10. In Bishwanath Rai’s case (supra), the Apex Court has observed as under:
It is true that in the absence of examination of Swamiji himself the correctness of those statements cannot be held to be proved. Thus, the evidence of Ram Chandra Sharma proves the contents of the letter, but not the correctness of those contents. The letter was, therefore, admissible to the extent to which the fact that Swamiji wrote such a letter to Ram Chandra Sharma with its contents has bearing on the issues involved in this case. To that extent, the letter was relevant and admissible. However, we are not inclined to agree with the High Court that if this letter is relevant and admissible, the Court should have examined Swami ji as its own witness. The relevancy or admissibility was judged by the Court at the last stage of delivering the judgment. There was no justification for the appellant to wait for the judgment and not examine Swamiji as his own witness as held by us above. In the circumstances, this letter has to be taken into account to the extent just indicated by us above.

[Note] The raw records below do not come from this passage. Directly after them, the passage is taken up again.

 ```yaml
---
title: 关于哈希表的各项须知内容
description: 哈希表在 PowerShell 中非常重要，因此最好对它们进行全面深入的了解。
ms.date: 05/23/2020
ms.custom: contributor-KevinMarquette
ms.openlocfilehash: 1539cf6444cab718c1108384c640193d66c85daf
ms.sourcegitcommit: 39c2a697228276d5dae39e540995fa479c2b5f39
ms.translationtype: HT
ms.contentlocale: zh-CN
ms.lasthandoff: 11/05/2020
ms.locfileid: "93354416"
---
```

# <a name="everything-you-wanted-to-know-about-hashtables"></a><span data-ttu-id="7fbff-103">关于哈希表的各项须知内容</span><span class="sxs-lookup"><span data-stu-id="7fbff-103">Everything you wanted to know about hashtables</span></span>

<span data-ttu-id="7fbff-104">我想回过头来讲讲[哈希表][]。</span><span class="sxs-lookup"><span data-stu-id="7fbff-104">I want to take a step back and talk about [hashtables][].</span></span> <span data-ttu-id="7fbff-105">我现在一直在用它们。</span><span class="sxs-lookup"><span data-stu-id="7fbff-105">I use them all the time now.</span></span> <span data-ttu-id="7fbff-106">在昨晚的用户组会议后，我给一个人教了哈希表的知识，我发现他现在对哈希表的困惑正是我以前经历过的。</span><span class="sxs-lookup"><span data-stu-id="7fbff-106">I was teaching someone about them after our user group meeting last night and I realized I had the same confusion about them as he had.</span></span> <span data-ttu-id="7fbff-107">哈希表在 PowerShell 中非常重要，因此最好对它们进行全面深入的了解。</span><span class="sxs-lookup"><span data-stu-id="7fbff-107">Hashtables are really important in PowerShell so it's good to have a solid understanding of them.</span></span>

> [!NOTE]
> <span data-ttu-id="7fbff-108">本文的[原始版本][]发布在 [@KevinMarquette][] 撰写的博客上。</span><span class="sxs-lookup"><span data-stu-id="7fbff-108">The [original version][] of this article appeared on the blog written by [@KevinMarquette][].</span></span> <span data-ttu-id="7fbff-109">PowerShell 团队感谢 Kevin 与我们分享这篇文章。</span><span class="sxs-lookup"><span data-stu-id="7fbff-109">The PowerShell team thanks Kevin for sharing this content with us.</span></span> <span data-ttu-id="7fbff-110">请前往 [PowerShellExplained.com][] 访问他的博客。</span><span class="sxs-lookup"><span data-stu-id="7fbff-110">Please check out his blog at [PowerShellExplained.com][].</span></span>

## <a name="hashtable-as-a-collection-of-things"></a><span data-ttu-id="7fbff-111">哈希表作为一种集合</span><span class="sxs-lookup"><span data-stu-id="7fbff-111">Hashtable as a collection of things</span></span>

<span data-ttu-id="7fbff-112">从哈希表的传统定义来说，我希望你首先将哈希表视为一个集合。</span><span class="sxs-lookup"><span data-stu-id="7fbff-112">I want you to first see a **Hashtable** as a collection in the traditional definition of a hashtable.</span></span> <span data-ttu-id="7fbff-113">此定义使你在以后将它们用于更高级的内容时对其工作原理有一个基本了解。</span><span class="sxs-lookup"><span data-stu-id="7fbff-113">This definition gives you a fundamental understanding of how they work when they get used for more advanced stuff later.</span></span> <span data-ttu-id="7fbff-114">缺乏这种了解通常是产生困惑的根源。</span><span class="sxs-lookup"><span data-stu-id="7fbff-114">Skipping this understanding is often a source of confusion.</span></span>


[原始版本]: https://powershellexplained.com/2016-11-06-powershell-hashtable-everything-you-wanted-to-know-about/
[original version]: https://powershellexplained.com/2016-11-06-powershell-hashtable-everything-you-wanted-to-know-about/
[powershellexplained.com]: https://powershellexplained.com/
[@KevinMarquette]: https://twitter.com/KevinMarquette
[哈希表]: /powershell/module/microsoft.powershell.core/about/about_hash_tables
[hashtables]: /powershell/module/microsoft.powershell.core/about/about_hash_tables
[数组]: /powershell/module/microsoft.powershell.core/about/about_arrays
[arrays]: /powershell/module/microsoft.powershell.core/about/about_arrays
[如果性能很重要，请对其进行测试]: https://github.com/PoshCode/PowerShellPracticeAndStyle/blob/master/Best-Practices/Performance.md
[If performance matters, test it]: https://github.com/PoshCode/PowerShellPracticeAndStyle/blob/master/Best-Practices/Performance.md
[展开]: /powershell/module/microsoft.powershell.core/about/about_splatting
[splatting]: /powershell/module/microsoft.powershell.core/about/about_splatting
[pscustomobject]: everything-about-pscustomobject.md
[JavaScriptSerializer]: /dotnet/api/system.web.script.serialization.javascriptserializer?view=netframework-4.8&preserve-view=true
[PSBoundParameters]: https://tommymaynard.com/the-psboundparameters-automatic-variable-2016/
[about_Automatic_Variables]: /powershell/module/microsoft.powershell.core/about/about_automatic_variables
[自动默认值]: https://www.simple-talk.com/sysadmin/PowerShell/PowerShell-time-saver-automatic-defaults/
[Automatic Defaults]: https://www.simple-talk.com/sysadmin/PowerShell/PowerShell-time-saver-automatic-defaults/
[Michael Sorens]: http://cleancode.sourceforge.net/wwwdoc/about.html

11. In Om Prakash and Anr v. UTI and Ors. reported in MANU/MH/0249/1983 : 1983 Mh. L.J. 339, this Court has held that in case where secondary evidence is legally permissible as regards execution of the documents has got to be adduced to prove what the document states. Truth of what the document states must be separately established and merely because document is admitted in evidence that does not prove the contents of the documents.
12. In view of the above rulings, mere production of Commissioner’s report and it being admitted in evidence by itself does not prove contents of document or as to what investigations were carried out by the court commissioner. Moreover, the trial Court has observed that the commissioner’s report is ambiguous and does not give clear picture.

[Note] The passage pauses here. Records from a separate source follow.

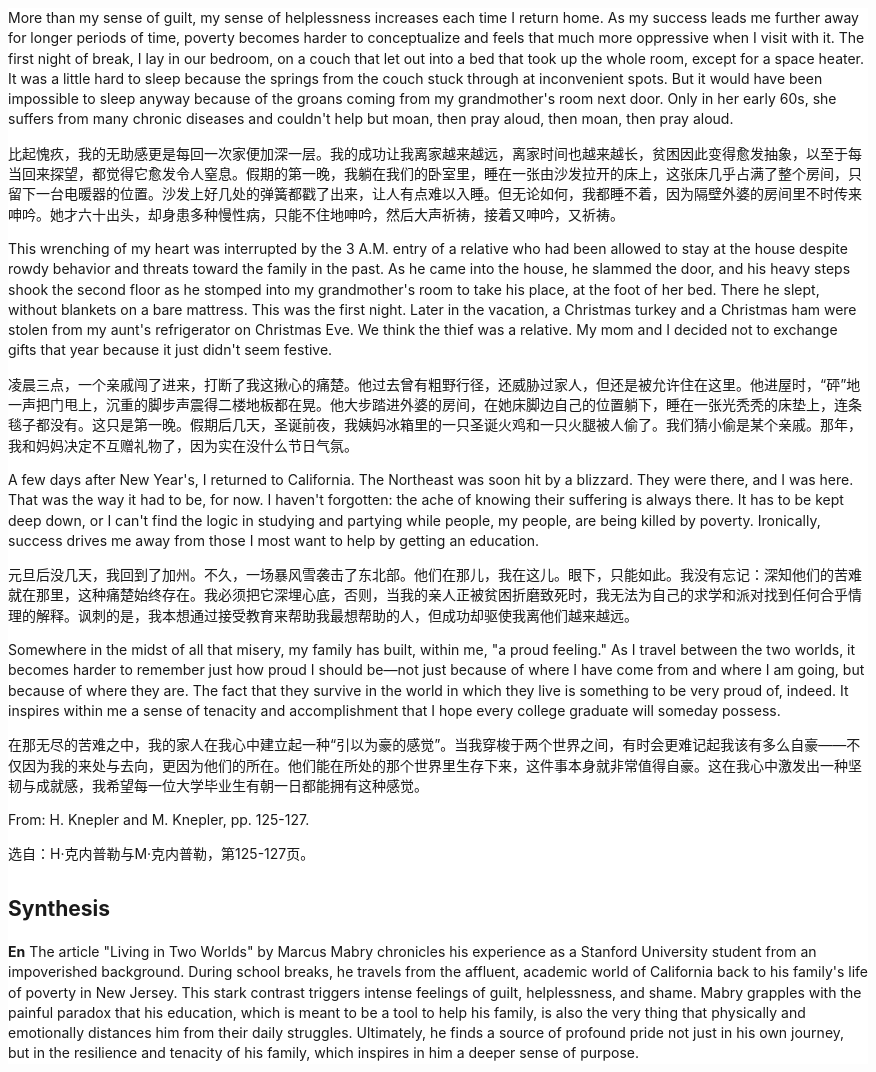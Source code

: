 More than my sense of guilt, my sense of helplessness increases each time I return home. As my success leads me further away for longer periods of time, poverty becomes harder to conceptualize and feels that much more oppressive when I visit with it. The first night of break, I lay in our bedroom, on a couch that let out into a bed that took up the whole room, except for a space heater. It was a little hard to sleep because the springs from the couch stuck through at inconvenient spots. But it would have been impossible to sleep anyway because of the groans coming from my grandmother's room next door. Only in her early 60s, she suffers from many chronic diseases and couldn't help but moan, then pray aloud, then moan, then pray aloud.

比起愧疚，我的无助感更是每回一次家便加深一层。我的成功让我离家越来越远，离家时间也越来越长，贫困因此变得愈发抽象，以至于每当回来探望，都觉得它愈发令人窒息。假期的第一晚，我躺在我们的卧室里，睡在一张由沙发拉开的床上，这张床几乎占满了整个房间，只留下一台电暖器的位置。沙发上好几处的弹簧都戳了出来，让人有点难以入睡。但无论如何，我都睡不着，因为隔壁外婆的房间里不时传来呻吟。她才六十出头，却身患多种慢性病，只能不住地呻吟，然后大声祈祷，接着又呻吟，又祈祷。

This wrenching of my heart was interrupted by the 3 A.M. entry of a relative who had been allowed to stay at the house despite rowdy behavior and threats toward the family in the past. As he came into the house, he slammed the door, and his heavy steps shook the second floor as he stomped into my grandmother's room to take his place, at the foot of her bed. There he slept, without blankets on a bare mattress. This was the first night. Later in the vacation, a Christmas turkey and a Christmas ham were stolen from my aunt's refrigerator on Christmas Eve. We think the thief was a relative. My mom and I decided not to exchange gifts that year because it just didn't seem festive.

凌晨三点，一个亲戚闯了进来，打断了我这揪心的痛楚。他过去曾有粗野行径，还威胁过家人，但还是被允许住在这里。他进屋时，“砰”地一声把门甩上，沉重的脚步声震得二楼地板都在晃。他大步踏进外婆的房间，在她床脚边自己的位置躺下，睡在一张光秃秃的床垫上，连条毯子都没有。这只是第一晚。假期后几天，圣诞前夜，我姨妈冰箱里的一只圣诞火鸡和一只火腿被人偷了。我们猜小偷是某个亲戚。那年，我和妈妈决定不互赠礼物了，因为实在没什么节日气氛。

A few days after New Year's, I returned to California. The Northeast was soon hit by a blizzard. They were there, and I was here. That was the way it had to be, for now. I haven't forgotten: the ache of knowing their suffering is always there. It has to be kept deep down, or I can't find the logic in studying and partying while people, my people, are being killed by poverty. Ironically, success drives me away from those I most want to help by getting an education.

元旦后没几天，我回到了加州。不久，一场暴风雪袭击了东北部。他们在那儿，我在这儿。眼下，只能如此。我没有忘记：深知他们的苦难就在那里，这种痛楚始终存在。我必须把它深埋心底，否则，当我的亲人正被贫困折磨致死时，我无法为自己的求学和派对找到任何合乎情理的解释。讽刺的是，我本想通过接受教育来帮助我最想帮助的人，但成功却驱使我离他们越来越远。

Somewhere in the midst of all that misery, my family has built, within me, "a proud feeling." As I travel between the two worlds, it becomes harder to remember just how proud I should be—not just because of where I have come from and where I am going, but because of where they are. The fact that they survive in the world in which they live is something to be very proud of, indeed. It inspires within me a sense of tenacity and accomplishment that I hope every college graduate will someday possess.

在那无尽的苦难之中，我的家人在我心中建立起一种“引以为豪的感觉”。当我穿梭于两个世界之间，有时会更难记起我该有多么自豪——不仅因为我的来处与去向，更因为他们的所在。他们能在所处的那个世界里生存下来，这件事本身就非常值得自豪。这在我心中激发出一种坚韧与成就感，我希望每一位大学毕业生有朝一日都能拥有这种感觉。

From: H. Knepler and M. Knepler, pp. 125-127.

选自：H·克内普勒与M·克内普勒，第125-127页。

## Synthesis

**En**
 The article "Living in Two Worlds" by Marcus Mabry chronicles his experience as a Stanford University student from an impoverished background. During school breaks, he travels from the affluent, academic world of California back to his family's life of poverty in New Jersey. This stark contrast triggers intense feelings of guilt, helplessness, and shame. Mabry grapples with the painful paradox that his education, which is meant to be a tool to help his family, is also the very thing that physically and emotionally distances him from their daily struggles. Ultimately, he finds a source of profound pride not just in his own journey, but in the resilience and tenacity of his family, which inspires in him a deeper sense of purpose.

13. Even otherwise, both the Courts below have by concurrent and well-reasoned judgments arrived at findings of facts based upon evidence as also on the basis of relevant admissible evidence. Concurrent findings, however, erroneous cannot be disturbed by the High Court in exercise of power under Section 100 of the Code of Civil Procedure. It is not within the domain of the High Court to investigate grounds on which findings were arrived at by the last court of facts. It is also settled legal position that right of appeal is neither natural nor inherent right attached to the litigant. Being substantive statutory right, it has to be regulated according to law in force. The conditions must be fulfilled before second appeal is maintained. No Court has power to add or enlarge those grounds. Bearing in mind the settled legal position, it has to be concluded that both the Courts below were justified in ignoring commissioner’s report along with its map on the ground of non-examination of the court commissioner as a witness. Substantial question of law formulated in this appeal is answered accordingly.
14. In the result, appeal fails and is dismissed with no order as to costs.